__Aim of the task__: Look through the entries and count each line that includes the string "detail". Reply with the number alone.

★ ★ ★ ★ ★ ★ ★

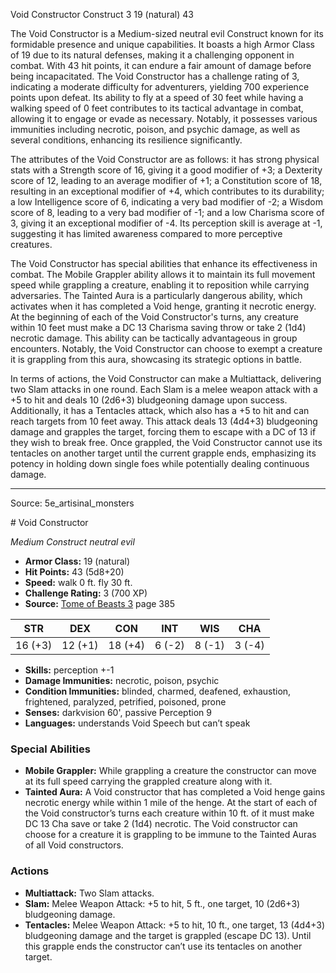 <MonsterName/>Void Constructor</MonsterName>
<CreatureType/>Construct</CreatureType>
<CR/>3</CR>
<AC/>19 (natural)</AC>
<HP/>43</HP>
<summary>The Void Constructor is a Medium-sized neutral evil Construct known for its formidable presence and unique capabilities. It boasts a high Armor Class of 19 due to its natural defenses, making it a challenging opponent in combat. With 43 hit points, it can endure a fair amount of damage before being incapacitated. The Void Constructor has a challenge rating of 3, indicating a moderate difficulty for adventurers, yielding 700 experience points upon defeat. Its ability to fly at a speed of 30 feet while having a walking speed of 0 feet contributes to its tactical advantage in combat, allowing it to engage or evade as necessary. Notably, it possesses various immunities including necrotic, poison, and psychic damage, as well as several conditions, enhancing its resilience significantly.</summary>

<detail>

The attributes of the Void Constructor are as follows: it has strong physical stats with a Strength score of 16, giving it a good modifier of +3; a Dexterity score of 12, leading to an average modifier of +1; a Constitution score of 18, resulting in an exceptional modifier of +4, which contributes to its durability; a low Intelligence score of 6, indicating a very bad modifier of -2; a Wisdom score of 8, leading to a very bad modifier of -1; and a low Charisma score of 3, giving it an exceptional modifier of -4. Its perception skill is average at -1, suggesting it has limited awareness compared to more perceptive creatures.

The Void Constructor has special abilities that enhance its effectiveness in combat. The Mobile Grappler ability allows it to maintain its full movement speed while grappling a creature, enabling it to reposition while carrying adversaries. The Tainted Aura is a particularly dangerous ability, which activates when it has completed a Void henge, granting it necrotic energy. At the beginning of each of the Void Constructor's turns, any creature within 10 feet must make a DC 13 Charisma saving throw or take 2 (1d4) necrotic damage. This ability can be tactically advantageous in group encounters. Notably, the Void Constructor can choose to exempt a creature it is grappling from this aura, showcasing its strategic options in battle.

In terms of actions, the Void Constructor can make a Multiattack, delivering two Slam attacks in one round. Each Slam is a melee weapon attack with a +5 to hit and deals 10 (2d6+3) bludgeoning damage upon success. Additionally, it has a Tentacles attack, which also has a +5 to hit and can reach targets from 10 feet away. This attack deals 13 (4d4+3) bludgeoning damage and grapples the target, forcing them to escape with a DC of 13 if they wish to break free. Once grappled, the Void Constructor cannot use its tentacles on another target until the current grapple ends, emphasizing its potency in holding down single foes while potentially dealing continuous damage.</detail>



---

Source: 5e_artisinal_monsters

<statblock>
# Void Constructor

*Medium* *Construct* *neutral evil*

- **Armor Class:** 19 (natural)
- **Hit Points:** 43 (5d8+20)
- **Speed:** walk 0 ft. fly 30 ft.
- **Challenge Rating:** 3 (700 XP)
- **Source:** [Tome of Beasts 3](https://koboldpress.com/kpstore/product/tome-of-beasts-3-for-5th-edition/) page 385

| STR | DEX | CON | INT | WIS | CHA |
| --- | --- | --- | --- | --- | --- |
| 16 (+3) | 12 (+1) | 18 (+4) | 6 (-2) | 8 (-1) | 3 (-4) |

- **Skills:** perception +-1
- **Damage Immunities:** necrotic, poison, psychic
- **Condition Immunities:** blinded, charmed, deafened, exhaustion, frightened, paralyzed, petrified, poisoned, prone
- **Senses:** darkvision 60', passive Perception 9
- **Languages:** understands Void Speech but can’t speak

### Special Abilities

- **Mobile Grappler:** While grappling a creature the constructor can move at its full speed carrying the grappled creature along with it.
- **Tainted Aura:** A Void constructor that has completed a Void henge gains necrotic energy while within 1 mile of the henge. At the start of each of the Void constructor’s turns each creature within 10 ft. of it must make DC 13 Cha save or take 2 (1d4) necrotic. The Void constructor can choose for a creature it is grappling to be immune to the Tainted Auras of all Void constructors.

### Actions

- **Multiattack:** Two Slam attacks.
- **Slam:** Melee Weapon Attack: +5 to hit, 5 ft., one target, 10 (2d6+3) bludgeoning damage.
- **Tentacles:** Melee Weapon Attack: +5 to hit, 10 ft., one target, 13 (4d4+3) bludgeoning damage and the target is grappled (escape DC 13). Until this grapple ends the constructor can’t use its tentacles on another target.


</statblock>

★ ★ ★ ★ ★ ★ ★

__Output of the task__: 2